Secure Enough

I have a co-worker who lives in a safe neighborhood. He bought a house that came equipped with a security system, so he looked into the cost of using it and decided to take some less expensive measures to protect his castle. He was more worried about his dogs getting out of the yard than he was about someone breaking into his house so he spent money on repairing the fence and he bought some of those little “Not For Climbing” carabiners to secure the gate latches so the dogs couldn’t pop them open.

Last winter there was a crime wave in his neighborhood. Burglars invaded garages and stole stuff out of the garages and out of the cars parked in the garages. People had purses, wallets, guns, electronics, etc. stolen. The police deduced that the burglars slipped in through open gates and then into un-locked garage windows or pet doors. My colleague’s house wasn’t bothered because it was just slightly more difficult to get to and the burglars left it alone. His house wasn’t super-secure, it was secure enough.

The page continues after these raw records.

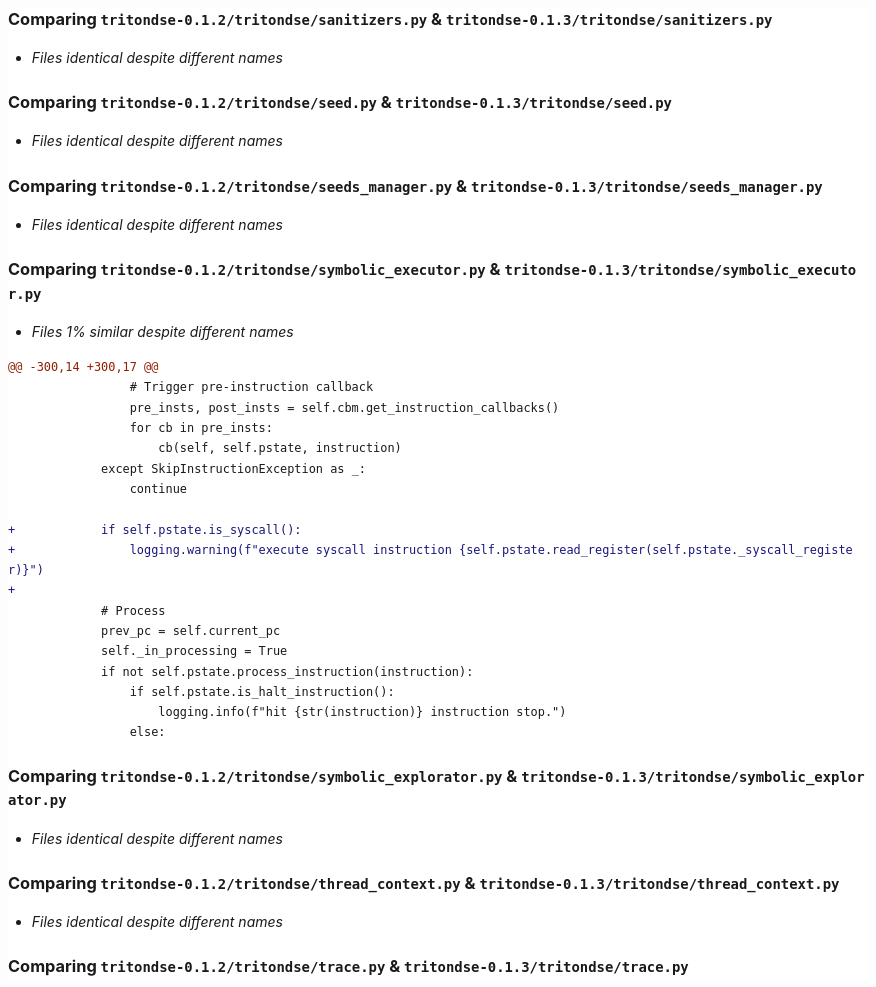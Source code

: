 ### Comparing `tritondse-0.1.2/tritondse/sanitizers.py` & `tritondse-0.1.3/tritondse/sanitizers.py`

 * *Files identical despite different names*

### Comparing `tritondse-0.1.2/tritondse/seed.py` & `tritondse-0.1.3/tritondse/seed.py`

 * *Files identical despite different names*

### Comparing `tritondse-0.1.2/tritondse/seeds_manager.py` & `tritondse-0.1.3/tritondse/seeds_manager.py`

 * *Files identical despite different names*

### Comparing `tritondse-0.1.2/tritondse/symbolic_executor.py` & `tritondse-0.1.3/tritondse/symbolic_executor.py`

 * *Files 1% similar despite different names*

```diff
@@ -300,14 +300,17 @@
                 # Trigger pre-instruction callback
                 pre_insts, post_insts = self.cbm.get_instruction_callbacks()
                 for cb in pre_insts:
                     cb(self, self.pstate, instruction)
             except SkipInstructionException as _:
                 continue
 
+            if self.pstate.is_syscall():
+                logging.warning(f"execute syscall instruction {self.pstate.read_register(self.pstate._syscall_register)}")
+
             # Process
             prev_pc = self.current_pc
             self._in_processing = True
             if not self.pstate.process_instruction(instruction):
                 if self.pstate.is_halt_instruction():
                     logging.info(f"hit {str(instruction)} instruction stop.")
                 else:
```

### Comparing `tritondse-0.1.2/tritondse/symbolic_explorator.py` & `tritondse-0.1.3/tritondse/symbolic_explorator.py`

 * *Files identical despite different names*

### Comparing `tritondse-0.1.2/tritondse/thread_context.py` & `tritondse-0.1.3/tritondse/thread_context.py`

 * *Files identical despite different names*

### Comparing `tritondse-0.1.2/tritondse/trace.py` & `tritondse-0.1.3/tritondse/trace.py`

Information security costs money. The question is how do we strike a cost-benefit balance? It depends on an organization’s appetite for risk and the value of the target the organization presents. In other words, what are the organization’s crown jewels and what is the cost of protecting them vs. the cost of losing them?

An easier lesson is, if you are going to leave your garage windows unlocked, don’t leave your cash and credit cards (and car keys) in the unlocked cars contained by the garage.

Left:  A simple, effective, redundant, though primitive, intrusion detection system.